The University of Wisconsin-Milwaukee offers free solutions for students’ transportation needs: a pass for public transit, the university housing shuttle loop and the Be On the Safe Side (BOSS) taxi-resembling service.
Most students prefer BOSS over public transit because of it’s direct location pick-up/drop-off. BOSS services students every evening from 6 p.m. to 2 a.m. and travels within a five mile radius of campus. The service is paid through a biannual segregated fee of $11.90.
Although convenient, BOSS has its drawbacks — especially for students like Rhena Ripley. Ripley grew up in Appleton, Wisconsin and now resides in Milwaukee. She studies psychology and has an interest in social work. Ripley is a member of the Gamma Phi Beta Sorority, enjoys the guilty pleasures of reality television, and frequents the campus coffee shops for frappuccino pick-me-ups. The only thing that sets Ripley apart from other college students and their ability to utilize BOSS is her wheelchair. BOSS vans are not equipped with ramps.
“Wheelchair accessibility for BOSS has been researched extensively, yet presents many challenges,” BOSS Director Anthony Gomez said.
These challenges include purchasing private insurance for every vehicle and employee and a significant cost to train each employee on how to properly use the ramp equipment. Additionally, BOSS vans are replaced every three years, meaning all equipment would need to be uninstalled in one van and reinstalled in another frequently.
Ripley says she uses public transportation, but prefers not to during the winter.
“A lot of the times I have to stay around the dorms or union because it’s hard for me to fight the snow to get to the bus stop,” Ripley said.

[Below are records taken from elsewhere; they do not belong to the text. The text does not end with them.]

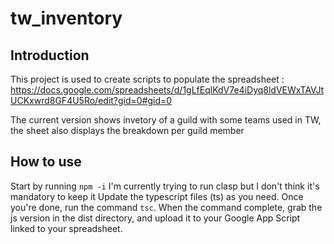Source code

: # tw_inventory

## Introduction

This project is used to create scripts to populate the spreadsheet : https://docs.google.com/spreadsheets/d/1gLfEqlKdV7e4iDyq8ldVEWxTAVJtUCKxwrd8GF4U5Ro/edit?gid=0#gid=0

The current version shows invetory of a guild with some teams used in TW, the sheet also displays the breakdown per guild member

## How to use

Start by running `npm -i`
I'm currently trying to run clasp but I don't think it's mandatory to keep it
Update the typescript files (ts) as you need.
Once you're done, run the command `tsc`.
When the command complete, grab the js version in the dist directory, and upload it to your Google App Script linked to your spreadsheet.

Other students with disabilities face trouble using BOSS, too. Leah Hoffman, a student studying American Sign Language, works with residents of the Deaf and American Sign Language Living Learning Community. She says deaf students cannot request rides from BOSS off-campus because the service is limited to phone call requests.

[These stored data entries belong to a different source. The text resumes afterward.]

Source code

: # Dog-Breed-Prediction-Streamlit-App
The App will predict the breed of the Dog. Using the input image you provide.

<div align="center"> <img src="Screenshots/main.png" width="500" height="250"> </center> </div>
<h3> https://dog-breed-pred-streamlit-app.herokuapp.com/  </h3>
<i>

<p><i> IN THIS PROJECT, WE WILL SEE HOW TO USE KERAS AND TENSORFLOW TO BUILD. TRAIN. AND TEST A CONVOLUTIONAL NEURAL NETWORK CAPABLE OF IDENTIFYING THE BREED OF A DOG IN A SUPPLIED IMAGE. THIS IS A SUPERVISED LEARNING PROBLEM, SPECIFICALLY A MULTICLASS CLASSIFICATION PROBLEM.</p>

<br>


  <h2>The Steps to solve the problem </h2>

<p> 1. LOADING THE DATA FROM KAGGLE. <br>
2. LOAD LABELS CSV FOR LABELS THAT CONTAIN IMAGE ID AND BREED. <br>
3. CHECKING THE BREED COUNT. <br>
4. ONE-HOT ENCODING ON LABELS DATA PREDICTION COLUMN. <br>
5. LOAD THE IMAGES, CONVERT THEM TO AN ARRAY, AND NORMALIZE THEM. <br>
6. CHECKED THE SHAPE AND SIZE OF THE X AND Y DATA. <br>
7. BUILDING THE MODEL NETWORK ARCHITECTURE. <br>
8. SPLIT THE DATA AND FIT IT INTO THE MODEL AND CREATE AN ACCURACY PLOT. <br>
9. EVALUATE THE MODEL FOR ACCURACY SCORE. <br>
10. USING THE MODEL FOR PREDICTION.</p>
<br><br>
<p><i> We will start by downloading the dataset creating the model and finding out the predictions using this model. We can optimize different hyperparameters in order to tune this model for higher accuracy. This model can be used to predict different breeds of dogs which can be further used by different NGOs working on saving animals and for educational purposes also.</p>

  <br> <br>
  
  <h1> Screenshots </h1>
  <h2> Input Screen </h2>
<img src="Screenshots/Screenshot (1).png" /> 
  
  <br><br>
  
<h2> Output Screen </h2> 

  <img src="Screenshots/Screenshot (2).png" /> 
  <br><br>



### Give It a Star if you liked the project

“The idea of texting for BOSS came to my attention my freshman year from a friend of mine,” Hoffman said. “We used to have to make phone calls for any of our deaf friends because they were unable to do so themselves.”
Hoffman has since worked to bring the issue to the university’s attention.
“I’ve brought it up to UWM Police and University Housing members,” Hoffman said. “I was told the idea of text messaging requests would be passed along.”
Text requests still do not exist, nor is BOSS working to add it as an option.
“Students that are hard of hearing can come to the union and book a ride in person,” Gomez said.
Once the ride is booked, however, drivers find communicating with deaf students difficult. Student and BOSS employee Jess Yester had this experience.
“It posed a bit of a challenge, but it ended up working out since he was able to write his address on the driver’s clipboard,” Yester said.
Although public transportation allows access to the greater city of Milwaukee, students who require additional accommodation are still looking for UWM transportation services to provide solutions and access to the remote campus area.